Fintech has captured everyone’s imagination and is in the news a lot more now. My conversations with fintech companies, banks, securities firms, vendors and investors has spiked in the last year on this topic. This interest was quite evident in the crowded Money20/20 conference in Las Vegas recently. Few of my observations on recent movement in fintech are below. Neither do I claim to know the exact direction of the fintech market, nor do I believe there is will be a specific one that is applicable to all of its aspects. The below is not an exhaustive list supported by analysis of data, but all the same, here they are:
- There seems to be more activity in b2b fintech now – solutions that cater to other companies that offer consumer-facing products and/or services. I consider this a healthy sign that can strengthen the foundation of fintech.
- I worry about groupthink setting in among those in fintech, both companies and their investors.
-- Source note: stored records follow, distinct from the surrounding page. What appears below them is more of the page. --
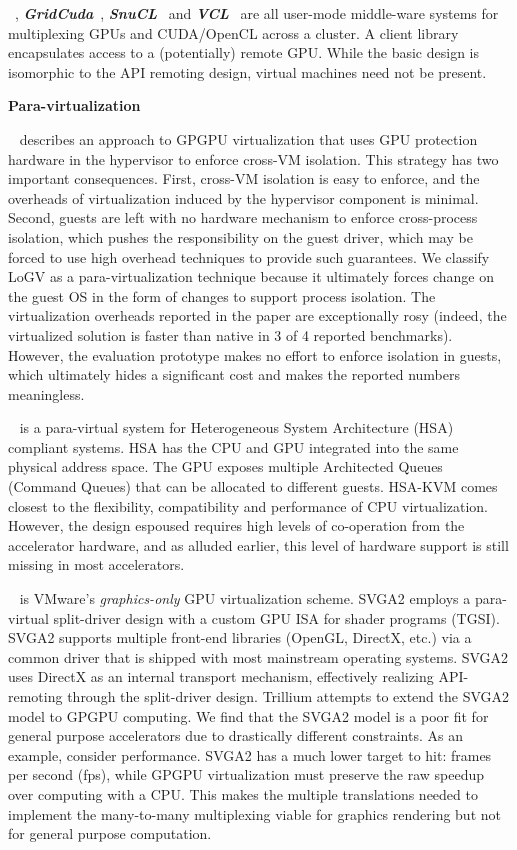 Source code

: ~\cite{rCUDA, rCUDAnew},
\textbf{\textit{GridCuda}}~\cite{GridCuda},
\textbf{\textit{SnuCL}}~\cite{kim2012snucl} and
\textbf{\textit{VCL}}~\cite{VCL} are all user-mode middle-ware systems for
multiplexing GPUs and CUDA/OpenCL across a cluster. A client library
encapsulates access to a (potentially) remote GPU. While the basic design is
isomorphic to the API remoting design, virtual machines need not be present.

{\noindent \bf \large Para-virtualization}

~\cite{logv} describes an approach to GPGPU virtualization
that uses GPU protection hardware in the hypervisor to enforce cross-VM
isolation. This strategy has two important consequences. First, cross-VM
isolation is easy to enforce, and the overheads of virtualization induced by
the hypervisor component is minimal. Second, guests are left with no hardware
mechanism to enforce cross-process isolation, which pushes the responsibility
on the guest driver, which may be forced to use high overhead techniques to
provide such guarantees. We classify LoGV as a para-virtualization technique
because it ultimately forces change on the guest OS in the form of changes to
support process isolation. The virtualization overheads reported in the paper
are exceptionally rosy (indeed, the virtualized solution is faster than native
in 3 of 4 reported benchmarks). However, the evaluation prototype makes no
effort to enforce isolation in guests, which ultimately hides a significant
cost and makes the reported numbers meaningless.

~\cite{kaveri16vee} is a para-virtual system for
Heterogeneous System Architecture (HSA) compliant systems. HSA has the CPU and
GPU integrated into the same physical address space. The GPU exposes multiple
Architected Queues (Command Queues) that can be allocated to different guests.
HSA-KVM comes closest to the flexibility, compatibility and performance of CPU
virtualization. However, the design espoused requires high levels of
co-operation from the accelerator hardware, and as alluded earlier, this level
of hardware support is still missing in most accelerators.

~\cite{dowty2009gpu} is VMware's \emph{graphics-only} GPU
virtualization scheme. SVGA2 employs a para-virtual split-driver design with a
custom GPU ISA for shader programs (TGSI). SVGA2 supports multiple front-end
libraries (OpenGL, DirectX, etc.) via a common driver that is shipped with
most mainstream operating systems. SVGA2 uses DirectX as an internal transport
mechanism, effectively realizing API-remoting through the split-driver design.
Trillium attempts to extend the SVGA2 model to GPGPU computing. We find that
the SVGA2 model is a poor fit for general purpose accelerators due to
drastically different constraints. As an example, consider performance. SVGA2
has a much lower target to hit: frames per second (fps), while GPGPU
virtualization must preserve the raw speedup over computing with a CPU.
This makes the multiple translations needed to implement the many-to-many
multiplexing viable for graphics rendering but not for general purpose
computation.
This is along the lines of ‘Banking is inefficient, outdated and convoluted. Technology companies can dramatically remove these issues, and most banks are doomed.’ The first part of this belief was a reason for many to enter fintech initially, but it appears that many are taking all this as an inevitability now. I am not fully certain why all aspects of this belief will occur for sure and that too in the near future, since this is not a new issue. Yes, there are a wave of technologies that will lead to innovative financial services, but that does not automatically mean that banking is doomed and it is easy pickings for anyone getting into fintech.
- While I think that many in fintech have an exaggerated notion of the scope and speed of fintech’s impact on today’s financial services, the incumbents suffer from the opposite – too little doubt in threats to the current products and services. This manifests in their fintech focus being heavily tilted in favor of solutions that augment their current products over ones that can cannibalize them.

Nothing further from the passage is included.